The Adversary Behavior detections, however, were noisier and filled with false positives because of the diverse skill sets, and subsequent behavioral trends, of our Elasticians. We saw things like Elastic security professionals conducting research and exploit proof of concepts, developers creating software, and sales architects running containers and other interesting tools. Our initial pilot users, along with the 23 systems that had true positive threat detections, were moved into prevent mode in less than a month with no reported impact. 

Shortly after moving the pilot users to prevent mode, we migrated the entire fleet of user devices to prevent mode with zero reported issues. 

The difference in visibility we now have into our endpoints is amazing. We can be using remote response on an endpoint across the globe and see the signals from the endpoint in both the endpoint console and in Kibana — in close to real time. The level of detail in the signals is better than we have typically seen with other endpoint security tools we’ve used in the past.

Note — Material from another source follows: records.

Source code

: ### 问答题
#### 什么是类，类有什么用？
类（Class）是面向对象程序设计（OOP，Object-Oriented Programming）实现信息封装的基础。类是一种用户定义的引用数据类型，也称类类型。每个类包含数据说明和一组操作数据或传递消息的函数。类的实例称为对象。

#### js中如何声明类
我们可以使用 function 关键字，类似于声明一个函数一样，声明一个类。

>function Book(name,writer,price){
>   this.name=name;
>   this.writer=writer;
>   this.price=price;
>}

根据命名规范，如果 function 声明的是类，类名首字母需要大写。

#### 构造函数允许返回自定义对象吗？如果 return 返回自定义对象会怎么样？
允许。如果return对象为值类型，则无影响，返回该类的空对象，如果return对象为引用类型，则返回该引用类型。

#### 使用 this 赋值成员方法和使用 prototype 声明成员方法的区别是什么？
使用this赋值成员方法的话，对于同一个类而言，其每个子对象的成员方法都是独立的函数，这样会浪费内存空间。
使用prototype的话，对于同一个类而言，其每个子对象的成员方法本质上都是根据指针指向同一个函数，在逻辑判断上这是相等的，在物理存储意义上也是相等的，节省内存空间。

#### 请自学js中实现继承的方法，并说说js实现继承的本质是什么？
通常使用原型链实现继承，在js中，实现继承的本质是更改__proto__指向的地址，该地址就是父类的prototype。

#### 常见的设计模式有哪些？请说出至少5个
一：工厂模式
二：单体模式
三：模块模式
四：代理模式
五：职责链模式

(Top) A Signal in the Elastic SIEM app for an Elastic Endpoint Alert with logs for the same host inline with the Signal. (Bottom) The Resolver view, in the Elastic Endpoint Security console, showing the process lineage associated with the same alert.

From Elastic workstation to server fleet protection and beyond

Now that our Elastic workstations are fully protected by Elastic Endpoint Security, we have begun our pilot of placing the Elastic Endpoint Security agent on our server fleet. We’ll be targeting all our server resources that bring you Elastic Cloud and enable us to deliver the Elastic Stack. 

This rollout will probably take a bit more time than our endpoint rollout. We have a broader set of operating systems and cloud providers to test on than we did for workstations, but we’ll get there soon enough.

We’re excited to continue using the Elastic Security solution and all the integrations it has with the Elastic Stack. We’ll keep providing feedback directly to the Elastic teams working on the product, workflows, and integrations. We see this as a really great internal partnership. 

Best of all, we’ll continue being Customer Zero so that our customers can benefit from well-tested and thoroughly deployed Elastic solutions and products.

Mandy Andress is CISO at Elastic; Darren LaCasse is Principal Analytics and Detection Lead I at Elastic; and Brian Milbier is Principal Security Assurance Analyst I at Elastic.